Be Bop Or Be Dead / La Poudrière / Belfort

 

À quatre pattes, la gueule ouverte. Jaimie ‘breezy’ Branch convoque son Fly Or Die à son radical. Libre le radical. Très libre même et gôné comme un combo de Carnaval au Vieux Carré : hypnose à plaisir, original hip hop style, 30´s lookées et lyrisme de crieur de rue. Tiens en parlant de Vieux Carré, c’est Lester St. Louis qui remplace Tomeka Reid au poste de celliste (cf. chronique du LP). On n’y perd rien côté bruisme, on y gagne sans doute un peu de challenge, à en juger les oeillades provoc’ échangées avec Jason Ajemian, bassiste de l’affaire.

Aux petites montées diagonales, menées à la sanza par Chad Taylor, succède la première charge. SuperJaimie clame « it‘s a prayer for America ». Sorte d’imprécation venue du bayou 2018, pleine de growl, ce blues rageur et tiédasse est prêt à voler dans les plumes du gars Donald, ou des gaziers un peu louches croisés plus tôt dans les rues de Belfort gonflés dans leurs bombers confédérés. Le free jazz est une musique politique et le président orange est un des dédicataires de choix de la révolte soufflée par le quartet. Son urgence fraternelle baigne La Poudrière d’abstraction noise et de saillies foutrement libres. Ça se joue aujourd’hui, ça convoque les blues gueulards originés dans les bordels de Louisiane. C’est constamment super inventif, aussi. On imagine Art Farmer prendre Axel Dörner au bras de fer. Et pour le reste du show, si on accepte le raccourci qui ferait entendre Nina Simone chanter comme une trompette (écouter My Man’s Gone Now sur Nina Simone Sings The Blues), on peut sans mal accepter que miss Branch trompette un flow aussi souple que les héros du jazz rap. Et son leadership d’assumer plein gaz ses assauts sonores sans être dénué d’une écoute d’acier. Les trois cocos du background, loin de s’effacer, jouent la carte du sidekickin’ deluxe poussant le set jusque dans son ellipse finale. Branch reprenant le mic pour un chant viscéral : « It’s a love song / for assholes and clowns » . Choisi ton camp, Camarade.

 

Badneighbour

 

[EN]_ Wide open mouth. Jaimie "breezy" Branch sets her Fly Or Die with freedom and fighting spirit. With chunks of glamorous gloss, too.
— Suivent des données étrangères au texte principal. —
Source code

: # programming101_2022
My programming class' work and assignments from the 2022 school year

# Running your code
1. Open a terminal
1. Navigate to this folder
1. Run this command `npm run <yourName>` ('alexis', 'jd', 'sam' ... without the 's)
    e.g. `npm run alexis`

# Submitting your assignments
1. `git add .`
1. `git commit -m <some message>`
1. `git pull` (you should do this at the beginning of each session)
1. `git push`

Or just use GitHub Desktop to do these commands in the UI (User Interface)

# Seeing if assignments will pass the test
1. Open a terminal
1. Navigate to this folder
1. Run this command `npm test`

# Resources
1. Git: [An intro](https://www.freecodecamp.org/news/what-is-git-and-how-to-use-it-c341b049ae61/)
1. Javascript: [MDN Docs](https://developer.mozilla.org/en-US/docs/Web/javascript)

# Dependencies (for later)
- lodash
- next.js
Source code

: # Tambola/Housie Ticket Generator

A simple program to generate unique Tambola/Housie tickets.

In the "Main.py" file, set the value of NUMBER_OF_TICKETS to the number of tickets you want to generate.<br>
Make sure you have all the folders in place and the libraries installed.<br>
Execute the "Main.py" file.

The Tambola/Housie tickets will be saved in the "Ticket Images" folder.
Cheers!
As a Carnival combo of the Vieux Carré should be: hypnosis that leads  to pleasure, original hip hop, 30´s style and town crier lyricism. Speaking of Vieux Carré, Lester St. Louis replaces hereTomeka Reid as cellist (cf. LP review). Nothing is lost in terms of noise, we almost probably gain a little challenge, judging from insights exchanged with Jason Ajemian, the grounded bassist of this misty venture.
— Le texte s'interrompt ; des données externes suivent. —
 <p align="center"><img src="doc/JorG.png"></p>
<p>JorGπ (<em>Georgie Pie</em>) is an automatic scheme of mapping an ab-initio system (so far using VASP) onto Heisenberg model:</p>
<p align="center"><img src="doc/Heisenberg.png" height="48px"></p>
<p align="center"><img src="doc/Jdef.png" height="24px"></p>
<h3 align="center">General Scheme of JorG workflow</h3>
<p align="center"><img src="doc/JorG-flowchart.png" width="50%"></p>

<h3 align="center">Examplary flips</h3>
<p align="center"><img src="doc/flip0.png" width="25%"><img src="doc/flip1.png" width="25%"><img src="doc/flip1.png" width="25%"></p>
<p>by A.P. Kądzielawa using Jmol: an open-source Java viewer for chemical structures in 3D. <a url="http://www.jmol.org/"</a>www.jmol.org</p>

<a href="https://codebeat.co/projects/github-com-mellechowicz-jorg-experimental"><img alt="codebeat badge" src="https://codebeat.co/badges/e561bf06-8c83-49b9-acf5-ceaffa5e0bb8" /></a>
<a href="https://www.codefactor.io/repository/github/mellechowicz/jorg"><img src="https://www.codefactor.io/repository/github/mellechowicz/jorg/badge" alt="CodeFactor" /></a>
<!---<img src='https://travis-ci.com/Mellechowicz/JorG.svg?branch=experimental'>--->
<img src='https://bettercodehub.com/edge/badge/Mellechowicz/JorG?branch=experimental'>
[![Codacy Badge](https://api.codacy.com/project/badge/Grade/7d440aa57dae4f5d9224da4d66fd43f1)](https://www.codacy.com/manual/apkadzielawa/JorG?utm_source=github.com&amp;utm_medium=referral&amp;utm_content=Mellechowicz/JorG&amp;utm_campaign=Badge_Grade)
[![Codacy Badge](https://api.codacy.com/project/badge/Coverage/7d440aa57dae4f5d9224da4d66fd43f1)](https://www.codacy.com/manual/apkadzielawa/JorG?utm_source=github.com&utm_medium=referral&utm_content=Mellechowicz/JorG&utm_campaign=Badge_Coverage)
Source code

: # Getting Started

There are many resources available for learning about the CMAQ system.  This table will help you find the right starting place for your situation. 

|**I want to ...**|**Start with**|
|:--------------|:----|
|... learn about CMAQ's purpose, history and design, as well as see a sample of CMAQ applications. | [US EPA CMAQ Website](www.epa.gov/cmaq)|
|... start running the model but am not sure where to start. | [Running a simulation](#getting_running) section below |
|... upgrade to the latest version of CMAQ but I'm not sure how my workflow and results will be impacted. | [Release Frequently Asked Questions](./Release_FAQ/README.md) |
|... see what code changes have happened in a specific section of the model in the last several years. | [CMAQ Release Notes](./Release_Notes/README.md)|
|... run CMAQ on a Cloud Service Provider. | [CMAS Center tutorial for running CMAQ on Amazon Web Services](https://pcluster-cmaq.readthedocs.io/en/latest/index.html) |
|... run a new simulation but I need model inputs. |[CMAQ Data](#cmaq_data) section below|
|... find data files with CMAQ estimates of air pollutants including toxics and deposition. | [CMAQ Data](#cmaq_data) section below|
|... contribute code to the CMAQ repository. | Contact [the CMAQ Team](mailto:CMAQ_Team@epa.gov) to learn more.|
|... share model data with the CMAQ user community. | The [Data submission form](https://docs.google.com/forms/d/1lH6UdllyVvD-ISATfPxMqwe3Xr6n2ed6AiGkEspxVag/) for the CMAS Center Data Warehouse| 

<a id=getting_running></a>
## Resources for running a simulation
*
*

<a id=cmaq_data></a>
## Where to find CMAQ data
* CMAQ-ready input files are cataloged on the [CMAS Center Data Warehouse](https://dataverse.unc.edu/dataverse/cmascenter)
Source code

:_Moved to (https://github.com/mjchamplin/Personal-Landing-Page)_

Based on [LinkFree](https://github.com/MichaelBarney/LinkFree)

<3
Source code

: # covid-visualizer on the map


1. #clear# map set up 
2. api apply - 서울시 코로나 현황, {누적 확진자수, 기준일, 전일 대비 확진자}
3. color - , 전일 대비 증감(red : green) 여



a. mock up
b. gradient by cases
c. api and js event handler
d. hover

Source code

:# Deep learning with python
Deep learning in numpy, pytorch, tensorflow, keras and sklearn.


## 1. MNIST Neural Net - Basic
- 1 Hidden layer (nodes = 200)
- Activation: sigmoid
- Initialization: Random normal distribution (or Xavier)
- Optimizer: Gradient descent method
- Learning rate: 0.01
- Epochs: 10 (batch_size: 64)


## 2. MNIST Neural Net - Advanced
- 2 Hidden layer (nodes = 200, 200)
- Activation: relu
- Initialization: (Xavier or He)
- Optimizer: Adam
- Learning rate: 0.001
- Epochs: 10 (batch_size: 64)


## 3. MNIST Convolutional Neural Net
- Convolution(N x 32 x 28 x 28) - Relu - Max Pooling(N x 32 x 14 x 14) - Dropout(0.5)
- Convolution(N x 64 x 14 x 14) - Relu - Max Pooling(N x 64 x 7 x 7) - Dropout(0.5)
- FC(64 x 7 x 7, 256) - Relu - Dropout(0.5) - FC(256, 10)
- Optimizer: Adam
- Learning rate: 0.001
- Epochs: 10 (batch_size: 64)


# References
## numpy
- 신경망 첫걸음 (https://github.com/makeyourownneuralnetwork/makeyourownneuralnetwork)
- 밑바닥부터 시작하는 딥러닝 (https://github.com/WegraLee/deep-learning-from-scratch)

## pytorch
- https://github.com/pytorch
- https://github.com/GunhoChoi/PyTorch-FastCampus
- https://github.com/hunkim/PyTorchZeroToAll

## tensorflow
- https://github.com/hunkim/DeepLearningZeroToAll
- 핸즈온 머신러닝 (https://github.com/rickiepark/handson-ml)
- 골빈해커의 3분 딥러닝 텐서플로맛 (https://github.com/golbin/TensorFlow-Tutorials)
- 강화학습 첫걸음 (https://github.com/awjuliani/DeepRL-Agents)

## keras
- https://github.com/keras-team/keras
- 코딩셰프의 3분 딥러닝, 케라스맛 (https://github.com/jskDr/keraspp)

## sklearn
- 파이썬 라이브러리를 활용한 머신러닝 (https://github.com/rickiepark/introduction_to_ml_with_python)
Coming from a 2018 bayou, the small angular ascents, led by Chad Taylor's sanza, followed by the first stroke. SuperJaimie proclaims her "it's a prayer for America". A kind of blues full of growl, raging and ready to fight the Donald or these suspicious lads dressed in Confederate bombers and met earlier in the streets of Belfort. Free jazz is a political music and the orange president is one of the dedicators of the revolt blown by the Fly Or Die. His fraternal urgency bathed La Poudrière in abstract noise and damn awesome freedom. It's played today, it's calling the blues gueulards who originated in the brothels of Louisiana. It's constantly super inventive, too. One can imagine Art Farmer taking Axel Dörner at arm wrestling. And for the rest of the show, if we accept the shortcut that would make Nina Simone sing like a trumpet (listen to My Man's Gone Now on Nina Simone Sings The Blues), we can easily accept that Miss Branch trumpets some flow as soft as heroes of jazzrap's flow. She assumes her leadership with power and even some tenderness. The background musicians, far from disappearing, plays the sidekickin' deluxe card, pushing the set into its final ellipse. Branch using the mic again for this visceral song: "It's a love song / for assholes and clowns". Choose your side, Comrade.